Learmont follows the path towards a passageway formed by hedges and a roof of trellis strung with poison berries and some kind of wiry, light-brown vine whose strands lead off to what look like stables. As he nears the passageway he can hear a buzzing sound. He stops and listens. It seems to be coming from the stables: an intermittent, mechanical buzz. Learmont thinks of going in and asking the people operating the machinery for directions, but, reasoning that it might be running on its own, decides instead to continue following the path. This forks to the right and, after passing through a doorway in another wall, splits into a maze-pattern that unfolds across a lawn on whose far side stands another wall containing yet another doorway. Learmont strides across the lawn and steps through the third doorway, which deposits him onto the edge of the orchard he saw as he first arrived. 
I attach a rough sketch here which will be useful in the light of after happenings, only sketching in such details as are necessary. 
Does narrative exist in architecture? It has certainly become fashionable to say so. Architects often talk about narrative: sometimes this takes the form of a justification, a narrative description of how a design has evolved or an explanation for why it has been composed in a particular way.
And there are the stories that buildings themselves are thought to contain, a narrative embodied by or within the architecture. This can take the form of an overwhelming visual metaphor, a physical correlation with the site’s history, for example. The ‘upturned boats’ of Enric Miralles’ Scottish Parliament buildings or the patterned imprints that refer to the lace once made on the site of Caruso St John’s Nottingham Contemporary Gallery are cases in point.
But if narrative is essentially episodic, a series of events, what about the architectural plan? Can it be seen as a form of narrative?
The Plan as Fiction
“Ordinary things contain the deepest mysteries”, wrote Robin Evans at the start of ”Figures, Doors and Passages”,  an essay all about plans. In it, he examined the development of privacy within the domestic interior. Evans traces the invention of the corridor, a planning device that replaced the enfilade of rooms and that, in doing so, enabled a sense of privacy. The corridor both creates and is created by a need for separation. The architectural plan is not merely complicit in the development of this separation nor does it simply respond to a need. It is, and does, both.

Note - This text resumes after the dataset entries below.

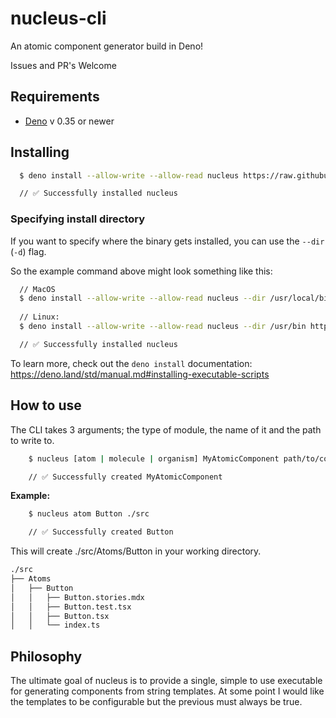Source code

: # nucleus-cli

An atomic component generator build in Deno!

Issues and PR's Welcome

## Requirements

-   [Deno](https://deno.land/) v 0.35 or newer

## Installing

```bash
  $ deno install --allow-write --allow-read nucleus https://raw.githubusercontent.com/vilbergs/nucleus-cli/master/cli.ts

  // ✅ Successfully installed nucleus
```

### Specifying install directory

If you want to specify where the binary gets installed, you can use the `--dir` (`-d`) flag.

So the example command above might look something like this:

```bash
  // MacOS
  $ deno install --allow-write --allow-read nucleus --dir /usr/local/bin https://raw.githubusercontent.com/vilbergs/nucleus-cli/master/cli.ts
  
  // Linux:
  $ deno install --allow-write --allow-read nucleus --dir /usr/bin https://raw.githubusercontent.com/vilbergs/nucleus-cli/master/cli.ts

  // ✅ Successfully installed nucleus
```

To learn more, check out the `deno install` documentation: https://deno.land/std/manual.md#installing-executable-scripts

## How to use

The CLI takes 3 arguments; the type of module, the name of it and the path to write to.

```bash
    $ nucleus [atom | molecule | organism] MyAtomicComponent path/to/component

    // ✅ Successfully created MyAtomicComponent
```

**Example:**

```bash
    $ nucleus atom Button ./src

    // ✅ Successfully created Button
```

This will create ./src/Atoms/Button in your working directory.

```bash
./src
├── Atoms
│   ├── Button
│   │   ├── Button.stories.mdx
│   │   ├── Button.test.tsx
│   │   ├── Button.tsx
│   │   └── index.ts
```

## Philosophy

The ultimate goal of nucleus is to provide a single, simple to use executable for generating components from string templates.
At some point I would like the templates to be configurable but the previous must always be true.
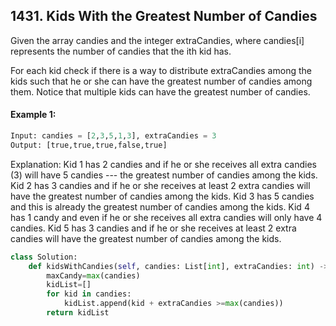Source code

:## 1431. Kids With the Greatest Number of Candies

Given the array candies and the integer extraCandies, where candies[i] represents the number of candies that the ith kid has.

For each kid check if there is a way to distribute extraCandies among the kids such that he or she can have the greatest number of candies among them. Notice that multiple kids can have the greatest number of candies.

 

#### Example 1:
```python
Input: candies = [2,3,5,1,3], extraCandies = 3
Output: [true,true,true,false,true] 
```
Explanation: 
Kid 1 has 2 candies and if he or she receives all extra candies (3) will have 5 candies --- the greatest number of candies among the kids. 
Kid 2 has 3 candies and if he or she receives at least 2 extra candies will have the greatest number of candies among the kids. 
Kid 3 has 5 candies and this is already the greatest number of candies among the kids. 
Kid 4 has 1 candy and even if he or she receives all extra candies will only have 4 candies. 
Kid 5 has 3 candies and if he or she receives at least 2 extra candies will have the greatest number of candies among the kids.

```python
class Solution:
    def kidsWithCandies(self, candies: List[int], extraCandies: int) -> List[bool]:
        maxCandy=max(candies)
        kidList=[]
        for kid in candies:
            kidList.append(kid + extraCandies >=max(candies))
        return kidList
             
```
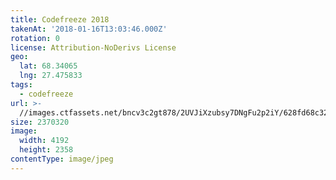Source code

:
 ```yaml
---
title: Codefreeze 2018
takenAt: '2018-01-16T13:03:46.000Z'
rotation: 0
license: Attribution-NoDerivs License
geo:
  lat: 68.34065
  lng: 27.475833
tags:
  - codefreeze
url: >-
  //images.ctfassets.net/bncv3c2gt878/2UVJiXzubsy7DNgFu2p2iY/628fd68c3242b4ba120e75be9fdace21/codefreeze-2018_24931282297_o
size: 2370320
image:
  width: 4192
  height: 2358
contentType: image/jpeg
---
```


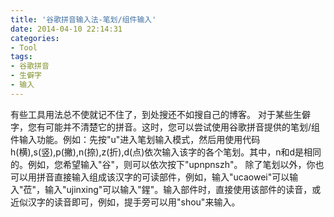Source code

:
 ```yaml
---
title: '谷歌拼音输入法-笔划/组件输入'
date: 2014-04-10 22:14:31
categories: 
- Tool
tags: 
- 谷歌拼音
- 生僻字
- 输入
---
```

有些工具用法总不使就记不住了，到处搜还不如搜自己的博客。
对于某些生僻字，您有可能并不清楚它的拼音。这时，您可以尝试使用谷歌拼音提供的笔划/组件输入功能。例如：先按"u"进入笔划输入模式，然后用使用代码h(横),s(竖),p(撇),n(捺),z(折),d(点)依次输入该字的各个笔划。其中，n和d是相同的。例如，您希望输入"谷"，则可以依次按下"upnpnszh"。
除了笔划以外，你也可以用拼音直接输入组成该汉字的可读部件，例如，输入"ucaowei"可以输入"莅"，输入"ujinxing"可以输入"鍟"。输入部件时，直接使用该部件的读音，或近似汉字的读音即可，例如，提手旁可以用"shou"来输入。
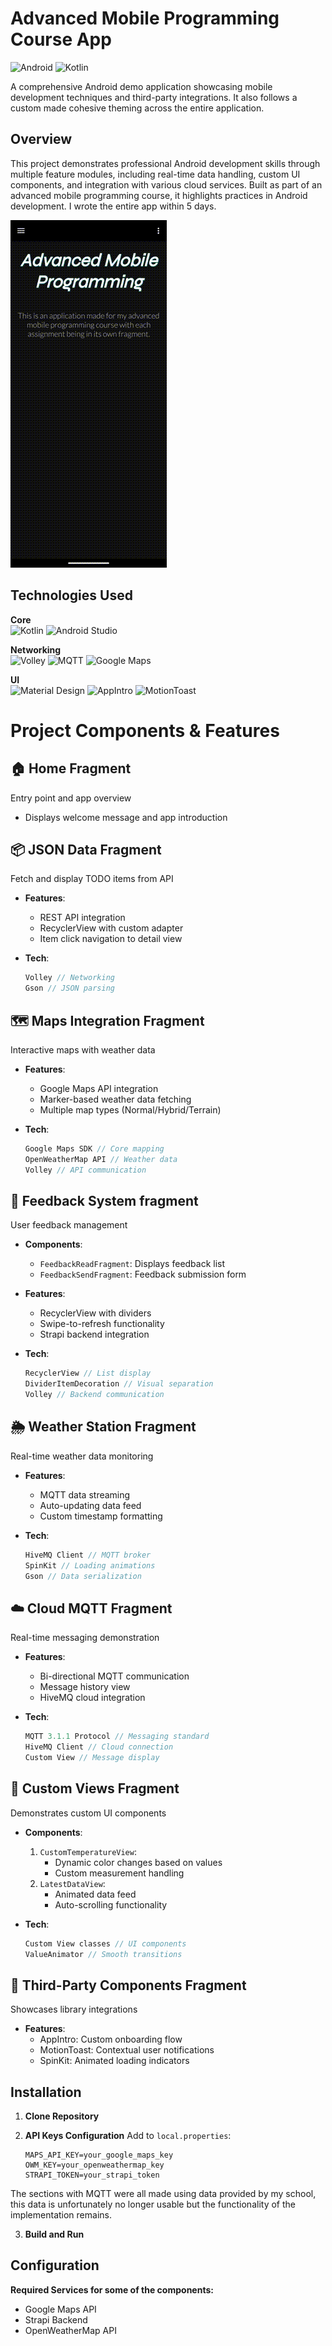 # Advanced Mobile Programming Course App

![Android](https://img.shields.io/badge/Android-3DDC84?style=for-the-badge&logo=android&logoColor=white)
![Kotlin](https://img.shields.io/badge/Kotlin-0095D5?style=for-the-badge&logo=kotlin&logoColor=white)

A comprehensive Android demo application showcasing mobile development techniques and third-party integrations. It also follows a custom made cohesive theming across the entire application.

## Overview

This project demonstrates professional Android development skills through multiple feature modules, including real-time data handling, custom UI components, and integration with various cloud services. Built as part of an advanced mobile programming course, it highlights practices in Android development. I wrote the entire app within 5 days.

![Demo](../media/demo1.gif)

## Technologies Used

**Core**  
![Kotlin](https://img.shields.io/badge/Kotlin-0095D5?style=flat&logo=kotlin&logoColor=white)
![Android Studio](https://img.shields.io/badge/Android_Studio-3DDC84?style=flat&logo=android-studio&logoColor=white)

**Networking**  
![Volley](https://img.shields.io/badge/Volley-EF2D5E?style=flat)
![MQTT](https://img.shields.io/badge/MQTT-660066?style=flat)
![Google Maps](https://img.shields.io/badge/Google_Maps-4285F4?style=flat&logo=google-maps&logoColor=white)

**UI**  
![Material Design](https://img.shields.io/badge/Material_Design-757575?style=flat&logo=material-design&logoColor=white)
![AppIntro](https://img.shields.io/badge/AppIntro-00C853?style=flat)
![MotionToast](https://img.shields.io/badge/MotionToast-FF4081?style=flat)

# Project Components & Features

## 🏠 Home Fragment

Entry point and app overview  

- Displays welcome message and app introduction  

## 📦 JSON Data Fragment

Fetch and display TODO items from API  

- **Features**:  
  - REST API integration
  - RecyclerView with custom adapter  
  - Item click navigation to detail view  
- **Tech**:  

  ```kotlin
  Volley // Networking
  Gson // JSON parsing
  ```

## 🗺 Maps Integration Fragment

Interactive maps with weather data  

- **Features**:  
  - Google Maps API integration  
  - Marker-based weather data fetching  
  - Multiple map types (Normal/Hybrid/Terrain)  
- **Tech**:  

  ```kotlin
  Google Maps SDK // Core mapping
  OpenWeatherMap API // Weather data
  Volley // API communication
  ```

## 📝 Feedback System fragment

User feedback management  

- **Components**:  
  - `FeedbackReadFragment`: Displays feedback list  
  - `FeedbackSendFragment`: Feedback submission form  
- **Features**:  
  - RecyclerView with dividers  
  - Swipe-to-refresh functionality  
  - Strapi backend integration  
- **Tech**:  

  ```kotlin
  RecyclerView // List display
  DividerItemDecoration // Visual separation
  Volley // Backend communication
  ```

## 🌦 Weather Station Fragment

Real-time weather data monitoring  

- **Features**:  
  - MQTT data streaming  
  - Auto-updating data feed  
  - Custom timestamp formatting  
- **Tech**:  

  ```kotlin
  HiveMQ Client // MQTT broker
  SpinKit // Loading animations
  Gson // Data serialization
  ```

## ☁️ Cloud MQTT Fragment

Real-time messaging demonstration  

- **Features**:  
  - Bi-directional MQTT communication  
  - Message history view  
  - HiveMQ cloud integration  
- **Tech**:  

  ```kotlin
  MQTT 3.1.1 Protocol // Messaging standard
  HiveMQ Client // Cloud connection
  Custom View // Message display
  ```

## 🎨 Custom Views Fragment

Demonstrates custom UI components  

- **Components**:  
  1. `CustomTemperatureView`:  
     - Dynamic color changes based on values  
     - Custom measurement handling  
  2. `LatestDataView`:  
     - Animated data feed  
     - Auto-scrolling functionality  
- **Tech**:  

  ```kotlin
  Custom View classes // UI components
  ValueAnimator // Smooth transitions
  ```

## 🧩 Third-Party Components Fragment

Showcases library integrations  

- **Features**:  
  - AppIntro: Custom onboarding flow  
  - MotionToast: Contextual user notifications  
  - SpinKit: Animated loading indicators  

## Installation

1. **Clone Repository**

2. **API Keys Configuration**
   Add to `local.properties`:

   ```properties
   MAPS_API_KEY=your_google_maps_key
   OWM_KEY=your_openweathermap_key
   STRAPI_TOKEN=your_strapi_token
   ```

  The sections with MQTT were all made using data provided by my school, this data is unfortunately no longer usable but the functionality of the implementation remains.

3. **Build and Run**

## Configuration

**Required Services for some of the components:**

- Google Maps API
- Strapi Backend
- OpenWeatherMap API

As Evans suggests, if any aspect of architectural composition can be said to force a certain kind of behaviour, then it is the internal organisation of a building: its plan. The fact that this behaviour is–to varying levels–habitual or unconscious only makes it more insidious, more powerful. Evans’ narrative is also a historical one, in that it tells a story about the evolution of the domestic plan over time. But individual plans contain aspects of this narrative in miniature; short stories, perhaps, within a much larger, almost infinite anthology.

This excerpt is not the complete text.